# Insurance (tescos insurance)



## DODGY (Oct 28, 2001)

I neeeeed info!

I've just been on the phone to tescos for a quote for some insurance for gtr-34 v-spec GB.

They went throught several Quotes for gtr-34, gtr GB and gtr imports.

But get this i'm 23yrs old three years no cliams 3 points sp30 two years ago and the most I was qutoed was, get this £2111.55.

Is there anybody else out there with this type of quote?????

thank for your help.


----------



## Bruce (Jul 2, 2001)

Sound good to me just check the tracker situation Tesco say you need one on all Group 25 cars i.e. Skyline's and the Excess must be big so check that Cat one Alarm will of course be need and Only declarer 15-20% power increase with all the mods listed 

Uk cars will be a little less than Imports so make sure you get it right the VIN number will tell them as it has a UK in it.

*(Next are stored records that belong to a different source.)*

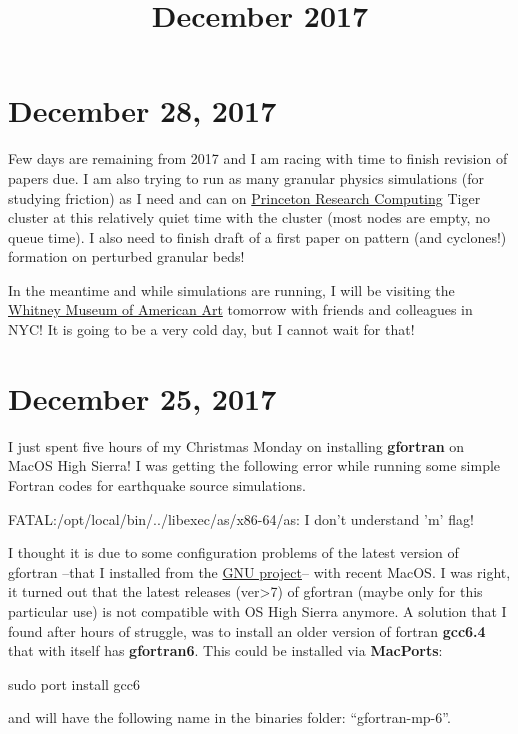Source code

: \documentclass[12pt]{article}
\newenvironment{ppl}{\ttfamily}{\par}
\begin{document}

\title{December 2017}


\section*{December 28, 2017}

Few days are remaining from 2017 and I am racing with time to finish revision of papers due. I am also trying to run as many granular physics simulations (for studying friction) as I need and can on \href{https://www.princeton.edu/researchcomputing/index.xml}{Princeton Research Computing} Tiger cluster at this relatively quiet time with the cluster (most nodes are empty, no queue time). I also need to finish draft of a first paper on pattern (and cyclones!) formation on perturbed granular beds!

In the meantime and while simulations are running, I will be visiting the \href{http://whitney.org}{Whitney Museum of American Art} tomorrow with friends and colleagues in NYC! It is going to be a very cold day, but I cannot wait for that!
  


\section*{\large December 25, 2017}
\vspace{-0.1 in}

I just spent five hours of my Christmas Monday on installing {\bf gfortran} on MacOS High Sierra! I was getting the following error while running some simple Fortran codes for earthquake source simulations. 

\begin{ppl}
FATAL:/opt/local/bin/../libexec/as/x86-64/as: I don't understand 'm' flag! 
\end{ppl}

I thought it is due to some configuration problems of the latest version of gfortran --that I installed from the \href{https://gcc.gnu.org/wiki/GFortranBinariesMacOS}{GNU project}-- with recent MacOS. I was right, it turned out that the latest releases (ver>7) of gfortran (maybe only for this particular use) is not compatible with OS High Sierra anymore. A solution that I found after hours of struggle, was to install an older version of fortran {\bf gcc6.4} that with itself has {\bf gfortran6}. This could be installed via {\bf MacPorts}:

\begin{ppl}
sudo port install gcc6
\end{ppl}

and will have the following name in the binaries folder: ``gfortran-mp-6''.


%




%
%
\end{document}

Also no Track day cover but you do get green card!!

I know people that have had 4* that and the have 10 years on you !!

You must have a good post code be Married with car in garage at night?

Regards 

Bruce


----------



## Fuggles (Jul 3, 2001)

Dodgy,

Sounds good to me.


----------



## STUKICKSASS (Aug 13, 2001)

*TESCO insurance*

Tesco do seem to offer very good quotes for Skylines. Here is mine;

1995 GTR VSPEC
35 years old
0 no claims bonus
driving for 8 years
car lives on roadside
£1600


----------



## DODGY (Oct 28, 2001)

*Missing info*

the quote was for a uk v-spec r34 (brand new) £54000 

And this is my problem it's less than my insurance company has quoted me!!!!!!!!!! by £1600

What do you think?


----------



## Phil (Sep 3, 2001)

Bruce - we need to talk

I just had a quote from Tesco on the Vec*** @ £1800

But got a quote from direct-line = 33V + Vec*** + 540 PA = £1640
With + 25% BHP and import (with trakker, cat1, company use, etc)

32(ish) white male (single - ladies please call on 0898 ..... ) 3 points TS10 - 1 ban (sentenced 12 months) nice area (you've been here)

What gives??


----------



## DODGY (Oct 28, 2001)

*cheaper*

I got the insurance for less than I first thought £1900, and I pick the car up from MM on the 22nd dec. One New Silver GB r-34 V-spec. And I've got a smile from ear to ear.


----------



## jimsgill (Dec 28, 2001)

*How Much?*

Hey mate?

I had a lot of trouble last year when I was a baby 29 but I guess it will be more for you!

I got the best quote from Privelage at £1180 with 6 years NCB.
They give you 65% off for 6 years and I have 1 SP50 from 1998.

THey do insist on a Tracking device (even though they are CRAP!)

I got the Tracker Receive unit for £500 all in. About time Middlehurst fitted these as standard for £55000!!!!

Good luck mate and enjoy the car! GT-R...there is no substitute!

Jim


----------



## lovelyskylines (Jan 21, 2002)

I know someone who insured their R33 (ex Nissan director car) for £980. Not that's cheap, as far as I know


----------



## Hammy (Feb 10, 2002)

Things aren't looking too good then to getting my dream car then...My dream car being a Nissan Skyline GT-R V-Spec II in blue  
Well look at it this way, I'm not old enough yet to drive but I have always liked the Skyline since the R32 and previous models. So for my first car I'll have to stick to something less like a Skyline for a few years...


----------